TASK: Of all the lines below, output only those starting at the one with "- flatten code" and ending at the one with "- the circuit", both ends included, exactly as written.

--- START ---

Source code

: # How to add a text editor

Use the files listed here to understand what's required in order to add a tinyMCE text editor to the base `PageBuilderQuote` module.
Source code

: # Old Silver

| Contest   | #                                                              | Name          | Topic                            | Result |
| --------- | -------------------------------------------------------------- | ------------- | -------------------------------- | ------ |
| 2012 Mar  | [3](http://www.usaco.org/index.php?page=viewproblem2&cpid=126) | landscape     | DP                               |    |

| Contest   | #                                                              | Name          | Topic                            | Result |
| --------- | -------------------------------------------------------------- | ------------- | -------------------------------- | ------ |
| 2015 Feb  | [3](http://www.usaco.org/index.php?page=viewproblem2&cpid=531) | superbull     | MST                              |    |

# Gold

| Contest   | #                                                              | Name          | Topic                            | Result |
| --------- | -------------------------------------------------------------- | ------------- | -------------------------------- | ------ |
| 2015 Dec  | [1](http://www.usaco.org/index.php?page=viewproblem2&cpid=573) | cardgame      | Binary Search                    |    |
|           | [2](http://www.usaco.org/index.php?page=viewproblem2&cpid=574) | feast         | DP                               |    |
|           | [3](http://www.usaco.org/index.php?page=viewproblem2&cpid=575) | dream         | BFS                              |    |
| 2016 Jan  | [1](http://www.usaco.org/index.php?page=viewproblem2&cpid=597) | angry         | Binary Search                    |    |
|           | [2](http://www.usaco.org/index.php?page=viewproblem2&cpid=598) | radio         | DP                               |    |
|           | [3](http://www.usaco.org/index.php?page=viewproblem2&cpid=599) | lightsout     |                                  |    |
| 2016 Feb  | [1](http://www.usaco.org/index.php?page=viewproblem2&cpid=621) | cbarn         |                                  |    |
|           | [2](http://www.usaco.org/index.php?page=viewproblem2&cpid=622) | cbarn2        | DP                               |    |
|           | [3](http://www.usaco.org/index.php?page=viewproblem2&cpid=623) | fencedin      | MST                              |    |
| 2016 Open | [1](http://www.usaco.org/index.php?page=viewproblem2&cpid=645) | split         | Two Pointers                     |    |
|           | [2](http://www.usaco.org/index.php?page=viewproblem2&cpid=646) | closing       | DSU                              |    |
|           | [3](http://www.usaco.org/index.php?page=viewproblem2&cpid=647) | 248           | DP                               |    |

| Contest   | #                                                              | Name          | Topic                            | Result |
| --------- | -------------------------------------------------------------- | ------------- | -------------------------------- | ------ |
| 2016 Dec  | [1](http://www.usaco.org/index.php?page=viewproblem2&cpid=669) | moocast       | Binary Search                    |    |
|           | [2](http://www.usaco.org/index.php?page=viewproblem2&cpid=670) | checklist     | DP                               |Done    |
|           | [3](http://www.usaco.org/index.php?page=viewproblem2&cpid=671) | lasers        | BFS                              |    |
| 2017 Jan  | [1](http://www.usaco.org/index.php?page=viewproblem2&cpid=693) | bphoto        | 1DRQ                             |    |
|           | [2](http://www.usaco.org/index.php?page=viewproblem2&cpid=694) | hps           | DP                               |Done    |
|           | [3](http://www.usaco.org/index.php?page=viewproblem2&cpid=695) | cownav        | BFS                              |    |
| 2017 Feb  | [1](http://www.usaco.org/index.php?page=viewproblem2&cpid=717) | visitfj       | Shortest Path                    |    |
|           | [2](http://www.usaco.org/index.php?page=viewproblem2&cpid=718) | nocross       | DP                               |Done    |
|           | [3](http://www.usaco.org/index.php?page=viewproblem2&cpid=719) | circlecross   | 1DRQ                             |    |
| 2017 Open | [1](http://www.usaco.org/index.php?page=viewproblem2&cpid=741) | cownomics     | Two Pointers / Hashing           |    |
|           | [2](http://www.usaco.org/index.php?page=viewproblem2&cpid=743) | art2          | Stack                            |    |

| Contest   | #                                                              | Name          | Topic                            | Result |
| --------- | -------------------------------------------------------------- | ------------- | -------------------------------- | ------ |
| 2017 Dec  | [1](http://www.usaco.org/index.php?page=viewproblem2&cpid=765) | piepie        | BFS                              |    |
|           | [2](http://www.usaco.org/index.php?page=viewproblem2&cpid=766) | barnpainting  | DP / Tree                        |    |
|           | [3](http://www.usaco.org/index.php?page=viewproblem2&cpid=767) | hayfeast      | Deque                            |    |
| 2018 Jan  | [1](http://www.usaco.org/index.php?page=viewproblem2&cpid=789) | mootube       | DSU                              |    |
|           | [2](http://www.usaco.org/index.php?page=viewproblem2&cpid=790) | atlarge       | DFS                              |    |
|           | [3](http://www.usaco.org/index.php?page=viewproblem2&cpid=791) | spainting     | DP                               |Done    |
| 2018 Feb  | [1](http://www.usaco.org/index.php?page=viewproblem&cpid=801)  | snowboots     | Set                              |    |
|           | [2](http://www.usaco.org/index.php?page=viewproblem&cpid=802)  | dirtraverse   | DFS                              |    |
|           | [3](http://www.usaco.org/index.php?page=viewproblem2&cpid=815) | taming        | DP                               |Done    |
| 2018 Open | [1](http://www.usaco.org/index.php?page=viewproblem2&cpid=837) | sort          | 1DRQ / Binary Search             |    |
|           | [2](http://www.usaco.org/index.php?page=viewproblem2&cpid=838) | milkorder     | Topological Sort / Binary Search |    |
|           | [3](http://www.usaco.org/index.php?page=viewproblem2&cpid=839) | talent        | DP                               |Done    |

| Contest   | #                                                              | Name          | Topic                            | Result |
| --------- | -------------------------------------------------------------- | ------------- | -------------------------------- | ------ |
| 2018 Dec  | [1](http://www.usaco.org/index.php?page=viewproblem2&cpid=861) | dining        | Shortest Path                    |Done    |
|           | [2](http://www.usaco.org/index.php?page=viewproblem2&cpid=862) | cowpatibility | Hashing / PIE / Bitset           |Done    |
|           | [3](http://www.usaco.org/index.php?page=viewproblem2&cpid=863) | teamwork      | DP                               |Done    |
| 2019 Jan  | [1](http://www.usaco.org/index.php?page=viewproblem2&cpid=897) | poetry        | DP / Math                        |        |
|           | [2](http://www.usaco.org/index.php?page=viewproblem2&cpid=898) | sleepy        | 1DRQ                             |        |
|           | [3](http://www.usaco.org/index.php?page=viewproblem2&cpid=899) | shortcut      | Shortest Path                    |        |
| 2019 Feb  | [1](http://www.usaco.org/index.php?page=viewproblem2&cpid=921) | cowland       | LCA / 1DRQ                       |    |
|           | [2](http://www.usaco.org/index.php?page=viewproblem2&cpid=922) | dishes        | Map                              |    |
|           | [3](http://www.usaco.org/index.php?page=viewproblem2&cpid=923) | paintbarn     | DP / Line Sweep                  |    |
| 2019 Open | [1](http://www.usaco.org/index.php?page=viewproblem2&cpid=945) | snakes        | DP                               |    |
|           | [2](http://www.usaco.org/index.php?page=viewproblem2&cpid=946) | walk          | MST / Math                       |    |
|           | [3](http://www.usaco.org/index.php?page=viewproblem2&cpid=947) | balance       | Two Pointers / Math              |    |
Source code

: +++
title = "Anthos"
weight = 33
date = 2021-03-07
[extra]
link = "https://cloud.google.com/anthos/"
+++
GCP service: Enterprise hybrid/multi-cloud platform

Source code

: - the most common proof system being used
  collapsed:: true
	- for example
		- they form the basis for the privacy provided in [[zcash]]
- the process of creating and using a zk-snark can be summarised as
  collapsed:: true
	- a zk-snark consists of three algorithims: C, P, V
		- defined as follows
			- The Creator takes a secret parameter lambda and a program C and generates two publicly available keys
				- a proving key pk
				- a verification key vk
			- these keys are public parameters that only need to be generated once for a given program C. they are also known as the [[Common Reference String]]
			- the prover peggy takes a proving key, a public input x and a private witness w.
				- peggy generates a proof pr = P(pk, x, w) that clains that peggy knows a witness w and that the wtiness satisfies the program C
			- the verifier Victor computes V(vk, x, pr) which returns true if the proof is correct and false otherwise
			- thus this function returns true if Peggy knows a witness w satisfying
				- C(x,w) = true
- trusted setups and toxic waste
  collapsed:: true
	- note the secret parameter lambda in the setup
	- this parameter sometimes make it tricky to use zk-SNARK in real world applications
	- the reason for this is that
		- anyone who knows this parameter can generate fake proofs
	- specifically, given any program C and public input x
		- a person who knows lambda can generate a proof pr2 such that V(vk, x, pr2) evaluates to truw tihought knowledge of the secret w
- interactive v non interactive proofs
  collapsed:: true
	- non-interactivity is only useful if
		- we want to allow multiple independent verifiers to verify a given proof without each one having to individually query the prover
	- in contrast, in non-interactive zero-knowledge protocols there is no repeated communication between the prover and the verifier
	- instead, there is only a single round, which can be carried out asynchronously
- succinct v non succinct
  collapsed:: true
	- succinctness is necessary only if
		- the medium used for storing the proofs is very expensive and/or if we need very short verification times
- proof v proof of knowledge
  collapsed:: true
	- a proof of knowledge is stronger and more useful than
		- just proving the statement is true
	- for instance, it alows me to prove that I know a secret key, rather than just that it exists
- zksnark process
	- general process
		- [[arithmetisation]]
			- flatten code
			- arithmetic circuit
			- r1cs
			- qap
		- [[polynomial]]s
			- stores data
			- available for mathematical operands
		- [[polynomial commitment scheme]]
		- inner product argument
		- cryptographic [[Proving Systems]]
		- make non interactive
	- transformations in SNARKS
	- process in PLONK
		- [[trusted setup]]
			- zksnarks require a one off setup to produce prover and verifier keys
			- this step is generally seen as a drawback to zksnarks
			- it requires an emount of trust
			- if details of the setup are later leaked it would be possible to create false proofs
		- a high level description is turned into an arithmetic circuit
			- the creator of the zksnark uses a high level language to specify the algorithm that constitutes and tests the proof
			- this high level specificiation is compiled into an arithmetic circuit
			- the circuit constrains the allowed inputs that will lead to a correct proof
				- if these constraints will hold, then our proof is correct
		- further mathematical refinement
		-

--- END ---

RESPONSE:
			- flatten code
			- arithmetic circuit
			- r1cs
			- qap
		- [[polynomial]]s
			- stores data
			- available for mathematical operands
		- [[polynomial commitment scheme]]
		- inner product argument
		- cryptographic [[Proving Systems]]
		- make non interactive
	- transformations in SNARKS
	- process in PLONK
		- [[trusted setup]]
			- zksnarks require a one off setup to produce prover and verifier keys
			- this step is generally seen as a drawback to zksnarks
			- it requires an emount of trust
			- if details of the setup are later leaked it would be possible to create false proofs
		- a high level description is turned into an arithmetic circuit
			- the creator of the zksnark uses a high level language to specify the algorithm that constitutes and tests the proof
			- this high level specificiation is compiled into an arithmetic circuit
			- the circuit constrains the allowed inputs that will lead to a correct proof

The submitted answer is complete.